What, not a post about Marshmallow? We know that all of you want to hear about Marshmallow and GApps support for it, and yes, we are busy with it. But it is not the time to blog about it yet. So instead, today a small post about one of the unique features of Open GApps: full multi DPI support.
Multi DPI support was already available in PA GApps, but only for a very limited set of applications: Google Play Services and Google Play Games. But throughout time, Google has released more applications that have DPI-specific versions. First, many organizations and packagers were unaware of this trend. E.g. APK-mirror would show you the very latest APK of an app, but unknowingly of its DPI. Luckily they also did spot our pioneering work on aggregating as many DPI-variations of each APK as possible, so nowadays you can find the DPI in the title of many of the APKs posted (and they also followed suit with our nodpi classification ;-) ). Many of the more rare DPI-specific versions are now regularly contributed by the Open GApps packagers.
Best APK for your device
Having these DPI-variations of each APK posed an issue for GApps packagers. Which version to bundle? Some APKs have a universal DPI version (but not all!), meaning that they contain the graphic resources for all DPI variations. Those are practical to package, because they are suitable for all devices. But having a lower version number then the DPI-specific versions, most users will receive an update to their DPI-specific version via the Play Store. The Play Store saves the APK on the
/data/ partition, and the advantage of having the GApp installed on the
/system/ partition in the first place is gone. Also, this slows down the device’s boot process, because more APKs have to be processed by the Android package manager. Another solution for a GApps packager would be to bundle the highest DPI version. That version will have the highest version number, so users won’t get DPI-specific upgrades from the Play Store offered. Problem is though, that the resources are not optimized for the device. This can lead to distorted graphics, but also slows down the Android Launcher, that has to resize the icons, the app itself, that has to resize all the graphics, and leads to increased CPU and/or GPU use, leading to more heat and lower battery life. Though impact in practice is not that high, knowing that it can be better is for people that are looking for the best ROM also a reason to look for the best GApps implementation concerning this issue.
Package them all
That is why Open GApps bundles all DPI-specific versions (if available) in its package. Open GApps tries to install the best DPI package for your system. The exact matching if possible, and otherwise it falls back on a universal version or as last resort a version close to your DPI. This does mean that the Open GApps package became huge. E.g. PA GApps was already one of the largest GApps packages around with stock’ being more than 500MiB. When we started to add DPI-specific content the stock package started to grow out over more than 1GiB and the latest Open GApps stock release contains more than 2GiB of APKs.

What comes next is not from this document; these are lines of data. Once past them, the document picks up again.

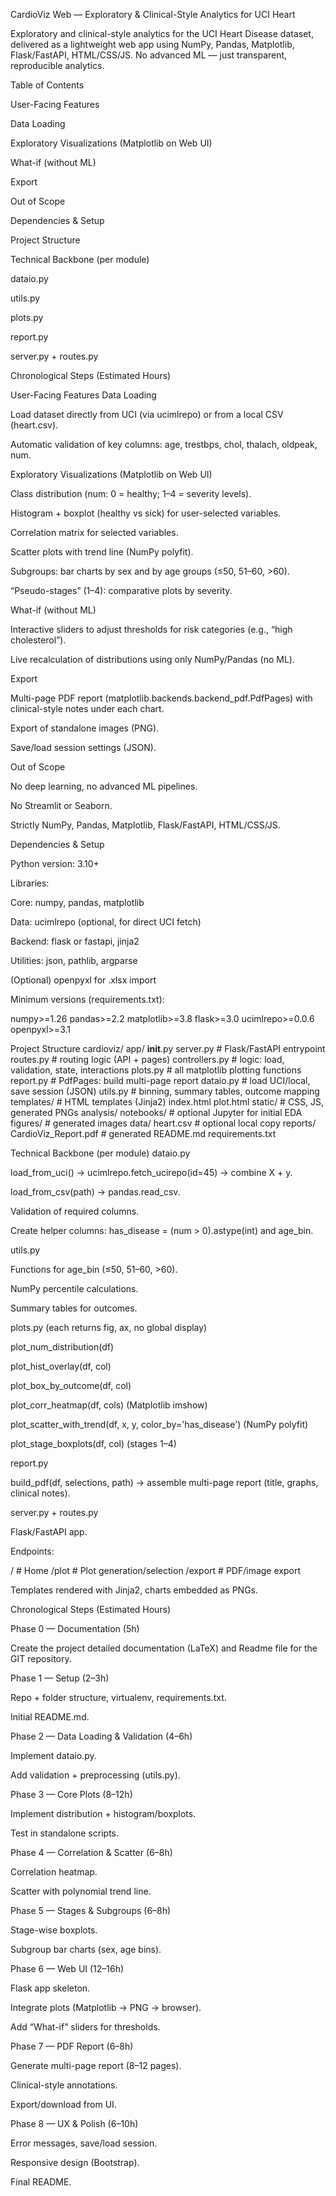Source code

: CardioViz Web — Exploratory & Clinical-Style Analytics for UCI Heart

Exploratory and clinical-style analytics for the UCI Heart Disease dataset, delivered as a lightweight web app using NumPy, Pandas, Matplotlib, Flask/FastAPI, HTML/CSS/JS. No advanced ML — just transparent, reproducible analytics.

Table of Contents

User-Facing Features

Data Loading

Exploratory Visualizations (Matplotlib on Web UI)

What-if (without ML)

Export

Out of Scope

Dependencies & Setup

Project Structure

Technical Backbone (per module)

dataio.py

utils.py

plots.py

report.py

server.py + routes.py

Chronological Steps (Estimated Hours)

User-Facing Features
Data Loading

Load dataset directly from UCI (via ucimlrepo) or from a local CSV (heart.csv).

Automatic validation of key columns: age, trestbps, chol, thalach, oldpeak, num.

Exploratory Visualizations (Matplotlib on Web UI)

Class distribution (num: 0 = healthy; 1–4 = severity levels).

Histogram + boxplot (healthy vs sick) for user-selected variables.

Correlation matrix for selected variables.

Scatter plots with trend line (NumPy polyfit).

Subgroups: bar charts by sex and by age groups (≤50, 51–60, >60).

“Pseudo-stages” (1–4): comparative plots by severity.

What-if (without ML)

Interactive sliders to adjust thresholds for risk categories (e.g., “high cholesterol”).

Live recalculation of distributions using only NumPy/Pandas (no ML).

Export

Multi-page PDF report (matplotlib.backends.backend_pdf.PdfPages) with clinical-style notes under each chart.

Export of standalone images (PNG).

Save/load session settings (JSON).

Out of Scope

No deep learning, no advanced ML pipelines.

No Streamlit or Seaborn.

Strictly NumPy, Pandas, Matplotlib, Flask/FastAPI, HTML/CSS/JS.

Dependencies & Setup

Python version: 3.10+

Libraries:

Core: numpy, pandas, matplotlib

Data: ucimlrepo (optional, for direct UCI fetch)

Backend: flask or fastapi, jinja2

Utilities: json, pathlib, argparse

(Optional) openpyxl for .xlsx import

Minimum versions (requirements.txt):

numpy>=1.26
pandas>=2.2
matplotlib>=3.8
flask>=3.0
ucimlrepo>=0.0.6
openpyxl>=3.1

Project Structure
cardioviz/
  app/
    __init__.py
    server.py        # Flask/FastAPI entrypoint
    routes.py        # routing logic (API + pages)
    controllers.py   # logic: load, validation, state, interactions
    plots.py         # all matplotlib plotting functions
    report.py        # PdfPages: build multi-page report
    dataio.py        # load UCI/local, save session (JSON)
    utils.py         # binning, summary tables, outcome mapping
  templates/         # HTML templates (Jinja2)
    index.html
    plot.html
  static/            # CSS, JS, generated PNGs
  analysis/
    notebooks/       # optional Jupyter for initial EDA
    figures/         # generated images
  data/
    heart.csv        # optional local copy
  reports/
    CardioViz_Report.pdf  # generated
  README.md
  requirements.txt

Technical Backbone (per module)
dataio.py

load_from_uci() → ucimlrepo.fetch_ucirepo(id=45) → combine X + y.

load_from_csv(path) → pandas.read_csv.

Validation of required columns.

Create helper columns: has_disease = (num > 0).astype(int) and age_bin.

utils.py

Functions for age_bin (≤50, 51–60, >60).

NumPy percentile calculations.

Summary tables for outcomes.

plots.py (each returns fig, ax, no global display)

plot_num_distribution(df)

plot_hist_overlay(df, col)

plot_box_by_outcome(df, col)

plot_corr_heatmap(df, cols) (Matplotlib imshow)

plot_scatter_with_trend(df, x, y, color_by='has_disease') (NumPy polyfit)

plot_stage_boxplots(df, col) (stages 1–4)

report.py

build_pdf(df, selections, path) → assemble multi-page report (title, graphs, clinical notes).

server.py + routes.py

Flask/FastAPI app.

Endpoints:

/       # Home
/plot   # Plot generation/selection
/export # PDF/image export


Templates rendered with Jinja2, charts embedded as PNGs.

Chronological Steps (Estimated Hours)

Phase 0 — Documentation (5h)

Create the project detailed documentation (LaTeX) and Readme file for the GIT repository.

Phase 1 — Setup (2–3h)

Repo + folder structure, virtualenv, requirements.txt.

Initial README.md.

Phase 2 — Data Loading & Validation (4–6h)

Implement dataio.py.

Add validation + preprocessing (utils.py).

Phase 3 — Core Plots (8–12h)

Implement distribution + histogram/boxplots.

Test in standalone scripts.

Phase 4 — Correlation & Scatter (6–8h)

Correlation heatmap.

Scatter with polynomial trend line.

Phase 5 — Stages & Subgroups (6–8h)

Stage-wise boxplots.

Subgroup bar charts (sex, age bins).

Phase 6 — Web UI (12–16h)

Flask app skeleton.

Integrate plots (Matplotlib → PNG → browser).

Add “What-if” sliders for thresholds.

Phase 7 — PDF Report (6–8h)

Generate multi-page report (8–12 pages).

Clinical-style annotations.

Export/download from UI.

Phase 8 — UX & Polish (6–10h)

Error messages, save/load session.

Responsive design (Bootstrap).

Final README.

But luckily we were able to reduce the size of the package to around 500MiB again by using smart compression techniques. All APKs of the same application are stored within a common XZ-archive. The XZ-compression is able to detect similarities between these APKs. Since the graphics resources tend to only take up to 10% of the APK, and the other 90% is the same, a very high compression can be achieved. For each extra DPI-specific variation, the XZ-archive only needs a few 100KiB more. To unpack these XZ archives, a XZ-archiver is necessary. The latest TWRP recoveries already contain these, and for as long as CWM is still around, we have bundled an XZ-decompressor within the package. Decompressing the XZ archives takes a bit more time, that is why OpenGApps installation takes quite long, but you’ll know that afterwards you’ll have the fastest GApps around!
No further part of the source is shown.